Ariel se dio cuenta que estaba bajo el agua y la rodeaban las criaturas que llamaban a este río su hogar, la tomaban de los brazos y piernas y la mujer pez le sostenía la cabeza. Ariel trató de zafarse. El poncho estaba mojado y pesado. Logró sacar un brazo y golpear a la criatura frente suyo. Era la primera vez que daba un puñetazo en su vida y encima lo hacia cansada y bajo el agua. Se sorprendió al descubrir que poseía la fuerza de un hombre adulto debido a la rudeza de los viajes junto al gaucho. El golpe destrozó la mandíbula de la sumpall. Se sentía pegajoso y quebradizo bajo sus nudillos. Ariel empujó a las demás sumpalles y salió del agua. Respiró por fin aire y buscó al gaucho y el bote. Este se había hundido más de la mitad y el gaucho estaba rodeado por las criaturas del río.

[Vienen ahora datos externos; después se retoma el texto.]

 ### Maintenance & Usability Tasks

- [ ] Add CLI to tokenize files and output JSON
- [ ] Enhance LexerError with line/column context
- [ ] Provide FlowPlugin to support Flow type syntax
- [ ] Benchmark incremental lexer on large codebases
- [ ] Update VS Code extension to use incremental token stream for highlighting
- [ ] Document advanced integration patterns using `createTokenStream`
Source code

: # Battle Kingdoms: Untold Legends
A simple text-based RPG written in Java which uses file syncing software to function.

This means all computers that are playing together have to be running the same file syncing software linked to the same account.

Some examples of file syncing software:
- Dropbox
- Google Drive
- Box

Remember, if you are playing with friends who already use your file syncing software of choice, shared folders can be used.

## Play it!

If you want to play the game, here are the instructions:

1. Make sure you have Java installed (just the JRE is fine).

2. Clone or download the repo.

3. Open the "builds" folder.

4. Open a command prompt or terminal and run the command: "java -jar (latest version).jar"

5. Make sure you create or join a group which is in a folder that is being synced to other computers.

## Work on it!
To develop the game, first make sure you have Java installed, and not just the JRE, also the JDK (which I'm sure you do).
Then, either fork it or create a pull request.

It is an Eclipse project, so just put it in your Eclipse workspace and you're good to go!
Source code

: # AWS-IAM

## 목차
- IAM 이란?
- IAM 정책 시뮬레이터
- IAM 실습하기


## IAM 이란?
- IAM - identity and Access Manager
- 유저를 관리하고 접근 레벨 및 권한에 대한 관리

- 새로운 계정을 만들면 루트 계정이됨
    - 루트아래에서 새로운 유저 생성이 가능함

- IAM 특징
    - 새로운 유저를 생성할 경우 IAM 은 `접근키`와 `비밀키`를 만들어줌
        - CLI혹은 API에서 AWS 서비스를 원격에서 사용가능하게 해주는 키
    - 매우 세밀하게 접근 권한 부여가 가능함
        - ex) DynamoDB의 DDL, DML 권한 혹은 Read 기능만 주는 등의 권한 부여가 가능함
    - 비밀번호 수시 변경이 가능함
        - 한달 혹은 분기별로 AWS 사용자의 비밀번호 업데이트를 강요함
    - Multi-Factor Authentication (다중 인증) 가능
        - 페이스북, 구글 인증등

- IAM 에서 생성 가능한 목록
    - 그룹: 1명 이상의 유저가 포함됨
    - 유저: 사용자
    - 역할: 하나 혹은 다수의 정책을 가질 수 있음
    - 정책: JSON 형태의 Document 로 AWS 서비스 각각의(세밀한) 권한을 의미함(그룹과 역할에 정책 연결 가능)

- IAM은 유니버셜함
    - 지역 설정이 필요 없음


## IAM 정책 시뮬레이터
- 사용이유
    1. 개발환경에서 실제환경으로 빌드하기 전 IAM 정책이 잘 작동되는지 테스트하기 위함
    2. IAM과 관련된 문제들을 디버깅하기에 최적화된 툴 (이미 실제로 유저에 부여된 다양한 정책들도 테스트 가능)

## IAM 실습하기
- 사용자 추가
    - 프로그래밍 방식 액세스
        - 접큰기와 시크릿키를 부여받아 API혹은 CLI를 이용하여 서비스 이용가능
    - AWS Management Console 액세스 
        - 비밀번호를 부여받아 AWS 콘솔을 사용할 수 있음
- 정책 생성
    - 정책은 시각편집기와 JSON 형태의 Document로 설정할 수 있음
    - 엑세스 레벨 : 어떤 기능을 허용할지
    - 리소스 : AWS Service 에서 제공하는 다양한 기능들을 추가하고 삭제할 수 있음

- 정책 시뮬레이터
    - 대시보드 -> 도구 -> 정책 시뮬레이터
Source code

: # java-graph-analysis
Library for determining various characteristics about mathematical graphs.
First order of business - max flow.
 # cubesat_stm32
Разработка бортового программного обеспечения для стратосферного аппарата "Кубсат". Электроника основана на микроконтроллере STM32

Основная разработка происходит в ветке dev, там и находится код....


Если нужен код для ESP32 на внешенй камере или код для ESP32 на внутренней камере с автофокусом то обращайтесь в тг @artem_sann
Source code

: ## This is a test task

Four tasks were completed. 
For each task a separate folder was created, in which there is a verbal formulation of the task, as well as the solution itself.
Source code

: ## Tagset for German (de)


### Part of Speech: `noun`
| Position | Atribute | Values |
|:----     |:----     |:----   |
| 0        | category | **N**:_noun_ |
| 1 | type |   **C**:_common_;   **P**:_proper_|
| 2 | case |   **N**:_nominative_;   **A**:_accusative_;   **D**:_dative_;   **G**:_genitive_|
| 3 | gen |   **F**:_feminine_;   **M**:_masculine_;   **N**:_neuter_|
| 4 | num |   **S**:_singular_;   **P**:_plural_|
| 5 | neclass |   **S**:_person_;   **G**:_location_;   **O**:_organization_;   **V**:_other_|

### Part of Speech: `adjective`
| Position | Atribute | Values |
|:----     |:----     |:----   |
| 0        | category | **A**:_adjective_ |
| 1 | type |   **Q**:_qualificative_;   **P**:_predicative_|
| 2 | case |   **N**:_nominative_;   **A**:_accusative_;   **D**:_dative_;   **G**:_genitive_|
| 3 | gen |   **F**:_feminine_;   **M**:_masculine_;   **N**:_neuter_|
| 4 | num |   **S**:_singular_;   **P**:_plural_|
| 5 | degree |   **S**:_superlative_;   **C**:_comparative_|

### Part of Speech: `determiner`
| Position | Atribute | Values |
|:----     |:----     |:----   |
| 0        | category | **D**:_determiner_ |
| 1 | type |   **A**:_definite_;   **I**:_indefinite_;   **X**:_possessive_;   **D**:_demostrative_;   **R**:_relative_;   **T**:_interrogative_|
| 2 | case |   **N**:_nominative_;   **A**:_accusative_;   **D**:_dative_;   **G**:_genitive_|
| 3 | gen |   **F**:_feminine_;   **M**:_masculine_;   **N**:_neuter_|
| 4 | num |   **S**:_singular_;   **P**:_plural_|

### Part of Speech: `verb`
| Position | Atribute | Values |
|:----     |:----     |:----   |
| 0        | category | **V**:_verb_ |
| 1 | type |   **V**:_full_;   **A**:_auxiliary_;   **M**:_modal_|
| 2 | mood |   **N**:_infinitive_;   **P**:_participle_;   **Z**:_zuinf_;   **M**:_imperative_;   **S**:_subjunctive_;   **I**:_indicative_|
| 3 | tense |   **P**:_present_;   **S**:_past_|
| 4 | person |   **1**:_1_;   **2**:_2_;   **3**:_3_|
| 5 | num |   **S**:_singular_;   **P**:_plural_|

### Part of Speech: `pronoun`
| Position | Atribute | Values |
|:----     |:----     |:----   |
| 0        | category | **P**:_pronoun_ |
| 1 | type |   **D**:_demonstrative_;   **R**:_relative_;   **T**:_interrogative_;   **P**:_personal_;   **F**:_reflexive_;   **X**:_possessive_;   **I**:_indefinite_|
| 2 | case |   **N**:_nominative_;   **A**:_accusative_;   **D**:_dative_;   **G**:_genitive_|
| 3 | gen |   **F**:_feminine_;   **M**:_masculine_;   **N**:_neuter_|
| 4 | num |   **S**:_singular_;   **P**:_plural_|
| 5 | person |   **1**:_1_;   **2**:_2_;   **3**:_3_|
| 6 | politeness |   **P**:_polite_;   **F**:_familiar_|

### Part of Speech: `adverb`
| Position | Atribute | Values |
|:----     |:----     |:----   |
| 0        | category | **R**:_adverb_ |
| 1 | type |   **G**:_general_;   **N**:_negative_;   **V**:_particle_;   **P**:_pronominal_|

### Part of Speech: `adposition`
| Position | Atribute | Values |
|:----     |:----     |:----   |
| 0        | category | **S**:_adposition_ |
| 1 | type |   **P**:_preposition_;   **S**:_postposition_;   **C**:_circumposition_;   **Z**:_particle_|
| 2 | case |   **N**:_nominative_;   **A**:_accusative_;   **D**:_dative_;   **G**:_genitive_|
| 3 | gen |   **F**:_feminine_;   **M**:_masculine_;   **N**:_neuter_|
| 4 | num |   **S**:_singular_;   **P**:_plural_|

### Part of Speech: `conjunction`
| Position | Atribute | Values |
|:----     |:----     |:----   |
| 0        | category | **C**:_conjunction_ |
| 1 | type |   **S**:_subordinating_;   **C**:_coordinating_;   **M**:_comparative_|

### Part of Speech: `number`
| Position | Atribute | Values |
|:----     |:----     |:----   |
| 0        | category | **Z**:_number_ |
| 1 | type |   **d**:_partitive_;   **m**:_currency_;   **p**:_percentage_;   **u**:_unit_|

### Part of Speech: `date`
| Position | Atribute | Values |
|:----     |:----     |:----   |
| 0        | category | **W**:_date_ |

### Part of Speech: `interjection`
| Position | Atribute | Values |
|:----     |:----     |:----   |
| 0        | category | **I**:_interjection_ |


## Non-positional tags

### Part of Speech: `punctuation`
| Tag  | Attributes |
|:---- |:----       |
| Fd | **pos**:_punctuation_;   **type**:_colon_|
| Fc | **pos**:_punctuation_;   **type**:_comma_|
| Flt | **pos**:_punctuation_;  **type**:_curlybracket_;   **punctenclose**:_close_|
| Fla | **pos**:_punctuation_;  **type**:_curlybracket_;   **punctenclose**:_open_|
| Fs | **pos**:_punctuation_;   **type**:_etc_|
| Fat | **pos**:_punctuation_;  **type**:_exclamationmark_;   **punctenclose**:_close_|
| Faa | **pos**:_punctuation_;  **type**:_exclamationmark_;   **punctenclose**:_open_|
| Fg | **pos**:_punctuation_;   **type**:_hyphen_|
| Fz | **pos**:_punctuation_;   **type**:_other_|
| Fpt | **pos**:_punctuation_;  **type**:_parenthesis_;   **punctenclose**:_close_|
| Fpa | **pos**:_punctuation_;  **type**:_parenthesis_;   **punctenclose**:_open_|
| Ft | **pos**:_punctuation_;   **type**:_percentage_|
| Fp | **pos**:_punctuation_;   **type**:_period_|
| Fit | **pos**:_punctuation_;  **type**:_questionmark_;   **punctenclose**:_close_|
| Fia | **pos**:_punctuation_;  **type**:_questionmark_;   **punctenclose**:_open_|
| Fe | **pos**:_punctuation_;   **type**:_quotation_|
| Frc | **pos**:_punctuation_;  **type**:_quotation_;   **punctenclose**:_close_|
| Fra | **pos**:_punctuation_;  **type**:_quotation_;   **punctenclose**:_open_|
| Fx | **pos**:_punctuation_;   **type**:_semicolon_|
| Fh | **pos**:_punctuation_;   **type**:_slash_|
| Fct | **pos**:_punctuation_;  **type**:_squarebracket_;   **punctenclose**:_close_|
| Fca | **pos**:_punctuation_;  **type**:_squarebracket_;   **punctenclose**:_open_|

El gaucho se hundía en el océano de la sangre de su autoría. Los cadáveres de su victimas recobraron la movilidad y lo hundían en el carmesí, sujetándolo de brazos y piernas. El no ofrecía resistencia alguna. Se dejaba caer y ahogar en su pecado. No tenía causa verdadera, no era más que lo que le gritaban al oído, lo que retumbaba en los ladridos de los lobos negros, un asesino. Entonces oyó una voz que le gritaba ¡¡Levántese!! 
El gaucho se sentía con varios años menos y observaba al hombre que gritaba. Estaba postrado en una camilla tirada por una burra. Le gritaba no solo al gaucho sino a todos sus hombres.
“¡Vamos inútiles! ¡¿Que hacen ahí parados como imbéciles justo ahora que estamos tan cerca de la cima?!¡Miren! ¡¡Muévanse, barajo!!! “
El General ahora estaba enfrente de él y lo sostenía del brazo.
“¡¡Levántese, bruto!!“
La voz era clara y entendible pero ya no parecía la del General. Parecía la de Ariel. El gaucho abrió los ojos del todo y vio a Ariel tirando de su brazo, tratando de sacarlo del agua. 
- ¡¡Levántese, bruto!! 
Vuelto a la realidad, el gaucho se dio cuenta que  el bote se estaba hundiendo y que unos monstruos los habían rodeado y trataban de jalarlos hasta el fondo. Trabajando juntos, el gaucho se liberó de las garras, el movimiento enderezando el bote.
El gaucho reconoció a las criaturas. Eran los sompallwe de los que le había advertido Epunamun. Tenia entendido que seducían a los viajeros incautos pero el río hacía que los fantasmas de sus navegantes salieran a flote y los sompallwe se alimentaban de esa desesperación. 
El gaucho desenfundó el Anta Lluki y la alzó en el aire. La daga había sido creada con magia antigua y los sompallwe reconocieron su poder, huyendo asustados. Ariel creyó escuchar a la daga rugir. La ultima en retirarse fue la sumpall que había suplantado a su madre. La miró fijamente con esos ojos sin pupilas y luego se hundió en la oscuridad.